Speciaal voor de tentoonstelling ‘Treinen door de tijd’ ter gelegenheid van 150 jaar spoorwegen in Nederland in 1989 is het treinstel in Bergen op Zoom aan de buitenzijde voorzien van de oorspronkelijke kleurstelling. Het stel staat van 22 juni tot 6 augustus 1989 op het tentoonstellingsterrein in Utrecht, hierna is de 252 in Dordrecht en later in Roosendaal ondergebracht. In 1995 gaat het stel opnieuw naar Beverwijk. Hier is het stel weer in de kleurstelling als waarin het terzijde gaat, geschilderd: groen met gele snorren en biezen. Een jaar later vertrekt het stel naar de Amsterdamse Watergraafsmeer. In 2001 verhuist het stel voor een periode van zeven jaar opnieuw naar Blerick. De 252 verschijnt af en toe op enkele open dagen verspreid over het land. In april 2008 gaat de 252 voor een cascorevisie naar het Duitse Delitzsch. Anderhalf jaar later draagt Stibans het treinstel alsnog over aan het Nederlands Spoorwegmuseum. Eind 2010 keert het stel terug in Nederland. Twee jaar later start de restauratie van het interieur. Dit gebeurt in eerste instantie binnen de muren van het museum en later in de loods in Blerick.

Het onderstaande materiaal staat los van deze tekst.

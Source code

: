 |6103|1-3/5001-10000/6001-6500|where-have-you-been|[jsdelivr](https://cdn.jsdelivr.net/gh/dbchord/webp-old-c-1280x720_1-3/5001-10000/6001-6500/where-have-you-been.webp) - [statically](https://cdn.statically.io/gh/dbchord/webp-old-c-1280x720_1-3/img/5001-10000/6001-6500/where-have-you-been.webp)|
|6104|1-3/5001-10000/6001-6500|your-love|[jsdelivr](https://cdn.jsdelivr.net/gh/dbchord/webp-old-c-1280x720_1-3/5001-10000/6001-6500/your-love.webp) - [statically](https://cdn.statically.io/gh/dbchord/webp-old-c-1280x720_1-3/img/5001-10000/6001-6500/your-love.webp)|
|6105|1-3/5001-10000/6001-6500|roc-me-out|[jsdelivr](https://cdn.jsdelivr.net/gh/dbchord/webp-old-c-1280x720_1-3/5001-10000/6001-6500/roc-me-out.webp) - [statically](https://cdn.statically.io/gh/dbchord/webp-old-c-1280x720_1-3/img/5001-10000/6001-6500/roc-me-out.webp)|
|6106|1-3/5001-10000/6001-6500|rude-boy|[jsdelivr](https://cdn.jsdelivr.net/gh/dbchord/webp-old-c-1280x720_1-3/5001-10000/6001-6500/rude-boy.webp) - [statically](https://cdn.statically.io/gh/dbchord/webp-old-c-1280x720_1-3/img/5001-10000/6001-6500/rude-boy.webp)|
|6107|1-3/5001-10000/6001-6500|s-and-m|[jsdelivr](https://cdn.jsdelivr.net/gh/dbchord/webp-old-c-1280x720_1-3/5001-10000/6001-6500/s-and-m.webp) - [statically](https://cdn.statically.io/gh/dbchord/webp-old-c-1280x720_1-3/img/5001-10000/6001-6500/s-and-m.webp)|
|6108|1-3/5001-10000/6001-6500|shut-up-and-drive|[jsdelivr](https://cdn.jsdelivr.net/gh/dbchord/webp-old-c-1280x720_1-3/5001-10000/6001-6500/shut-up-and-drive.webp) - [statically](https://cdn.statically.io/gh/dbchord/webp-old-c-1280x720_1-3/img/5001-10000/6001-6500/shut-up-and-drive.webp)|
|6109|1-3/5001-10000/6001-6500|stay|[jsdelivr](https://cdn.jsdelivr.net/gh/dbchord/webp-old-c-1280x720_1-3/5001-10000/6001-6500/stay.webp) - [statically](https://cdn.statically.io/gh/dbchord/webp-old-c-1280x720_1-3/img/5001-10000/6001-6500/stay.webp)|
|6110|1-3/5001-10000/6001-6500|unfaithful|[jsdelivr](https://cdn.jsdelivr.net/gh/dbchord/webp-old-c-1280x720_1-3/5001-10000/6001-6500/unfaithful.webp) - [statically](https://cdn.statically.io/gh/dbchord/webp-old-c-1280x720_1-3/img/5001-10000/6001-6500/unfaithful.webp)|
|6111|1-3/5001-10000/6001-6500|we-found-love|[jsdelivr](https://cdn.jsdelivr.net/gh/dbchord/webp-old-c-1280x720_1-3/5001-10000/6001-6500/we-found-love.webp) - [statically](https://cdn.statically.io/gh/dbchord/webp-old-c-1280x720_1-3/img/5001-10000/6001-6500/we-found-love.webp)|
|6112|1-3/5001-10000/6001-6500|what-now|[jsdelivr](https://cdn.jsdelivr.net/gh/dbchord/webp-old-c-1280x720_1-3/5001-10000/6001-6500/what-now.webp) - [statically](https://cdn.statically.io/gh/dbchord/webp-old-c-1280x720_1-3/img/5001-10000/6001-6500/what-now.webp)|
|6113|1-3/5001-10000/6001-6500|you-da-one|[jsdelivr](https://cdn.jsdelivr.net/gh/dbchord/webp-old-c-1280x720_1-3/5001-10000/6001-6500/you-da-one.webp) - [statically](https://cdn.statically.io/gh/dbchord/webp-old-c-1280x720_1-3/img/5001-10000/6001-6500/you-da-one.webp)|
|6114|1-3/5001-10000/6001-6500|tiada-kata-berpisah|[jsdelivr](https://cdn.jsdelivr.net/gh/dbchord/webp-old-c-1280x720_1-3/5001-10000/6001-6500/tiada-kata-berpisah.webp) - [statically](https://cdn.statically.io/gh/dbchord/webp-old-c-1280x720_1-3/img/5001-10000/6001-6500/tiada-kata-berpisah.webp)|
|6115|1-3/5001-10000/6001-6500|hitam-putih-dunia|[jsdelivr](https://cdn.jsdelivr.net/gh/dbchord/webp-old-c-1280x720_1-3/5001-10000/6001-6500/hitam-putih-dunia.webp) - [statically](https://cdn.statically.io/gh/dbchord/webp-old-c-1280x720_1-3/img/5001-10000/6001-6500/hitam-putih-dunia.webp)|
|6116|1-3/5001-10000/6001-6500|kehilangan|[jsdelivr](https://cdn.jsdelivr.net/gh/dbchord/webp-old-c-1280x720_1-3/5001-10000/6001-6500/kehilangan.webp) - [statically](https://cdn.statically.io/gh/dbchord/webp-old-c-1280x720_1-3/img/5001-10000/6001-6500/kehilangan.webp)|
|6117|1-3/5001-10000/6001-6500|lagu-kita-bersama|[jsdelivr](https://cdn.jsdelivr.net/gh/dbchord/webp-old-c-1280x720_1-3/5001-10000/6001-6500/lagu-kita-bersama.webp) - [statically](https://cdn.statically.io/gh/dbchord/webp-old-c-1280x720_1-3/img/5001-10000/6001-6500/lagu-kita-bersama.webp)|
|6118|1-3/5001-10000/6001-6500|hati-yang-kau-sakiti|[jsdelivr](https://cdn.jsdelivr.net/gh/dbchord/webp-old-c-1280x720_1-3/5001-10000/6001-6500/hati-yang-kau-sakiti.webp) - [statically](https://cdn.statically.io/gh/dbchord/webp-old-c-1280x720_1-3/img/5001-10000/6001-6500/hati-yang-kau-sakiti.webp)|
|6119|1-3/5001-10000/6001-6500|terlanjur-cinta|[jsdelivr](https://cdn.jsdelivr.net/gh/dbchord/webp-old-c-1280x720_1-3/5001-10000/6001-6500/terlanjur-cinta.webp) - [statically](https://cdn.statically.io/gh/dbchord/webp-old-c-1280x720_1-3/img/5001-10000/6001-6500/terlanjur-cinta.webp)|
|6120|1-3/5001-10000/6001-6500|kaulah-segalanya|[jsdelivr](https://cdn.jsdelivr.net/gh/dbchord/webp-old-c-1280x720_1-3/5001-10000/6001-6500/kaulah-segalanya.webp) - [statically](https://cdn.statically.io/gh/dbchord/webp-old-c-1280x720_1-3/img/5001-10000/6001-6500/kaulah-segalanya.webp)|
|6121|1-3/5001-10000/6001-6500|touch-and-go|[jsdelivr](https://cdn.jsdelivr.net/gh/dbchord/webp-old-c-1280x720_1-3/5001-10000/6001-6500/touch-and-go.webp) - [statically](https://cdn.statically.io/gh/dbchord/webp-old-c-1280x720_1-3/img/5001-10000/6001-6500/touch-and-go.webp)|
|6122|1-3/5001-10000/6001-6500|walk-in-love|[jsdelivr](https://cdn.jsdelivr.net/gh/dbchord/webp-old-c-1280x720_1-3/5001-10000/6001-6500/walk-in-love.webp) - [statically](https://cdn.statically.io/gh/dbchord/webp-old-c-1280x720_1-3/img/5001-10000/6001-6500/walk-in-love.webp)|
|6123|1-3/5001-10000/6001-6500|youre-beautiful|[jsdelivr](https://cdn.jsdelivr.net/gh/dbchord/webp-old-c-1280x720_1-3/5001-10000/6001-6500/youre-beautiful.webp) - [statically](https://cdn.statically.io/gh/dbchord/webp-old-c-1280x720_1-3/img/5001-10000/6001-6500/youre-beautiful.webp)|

In 2023 is de renovatie van het treinstel grotendeels afgerond. Dat jaar keert de 252 terug in het Spoorwegmuseum voor een tentoonstelling over de elektrificatie van het spoorwegnet. Hierna blijft het stel vooralsnog in het museum staan.

Met een groeiende concurrentie van het autoverkeer, voeren de spoorwegen in de jaren ’30 een flink pakket maatregelen door om het treinverkeer weer aantrekkelijk te maken. De elektrificatie van het zogenaamde Middennet is één van de maatregelen. Het Middennet  bestaat uit de verbindingen vanuit Amsterdam, Den Haag en Rotterdam enerzijds en Arnhem en Eindhoven anderzijds. Op de verbindingen komt een starre dienstregeling met een goede overstapmogelijkheid in Utrecht. De dienstregeling start in 1934 met de inzet van de moderne dieseldrieën. Terwijl de treindienst gewoon doorgaat, zijn de baanvakken tussen 1936 en 1938 in rap tempo geëlektrificeerd, zodat hier in 1938 het moderne Materieel ’36 kan gaan rijden.

Op de foto boven dit artikel het gerestaureerde museumtreinstel 252 op het buitenterrein van het Spoorwegmuseum. Links is een deel van de slechts enkele jaren oudere Blokkendoosstam van het museum te zien. Utrecht, 20 april 2024.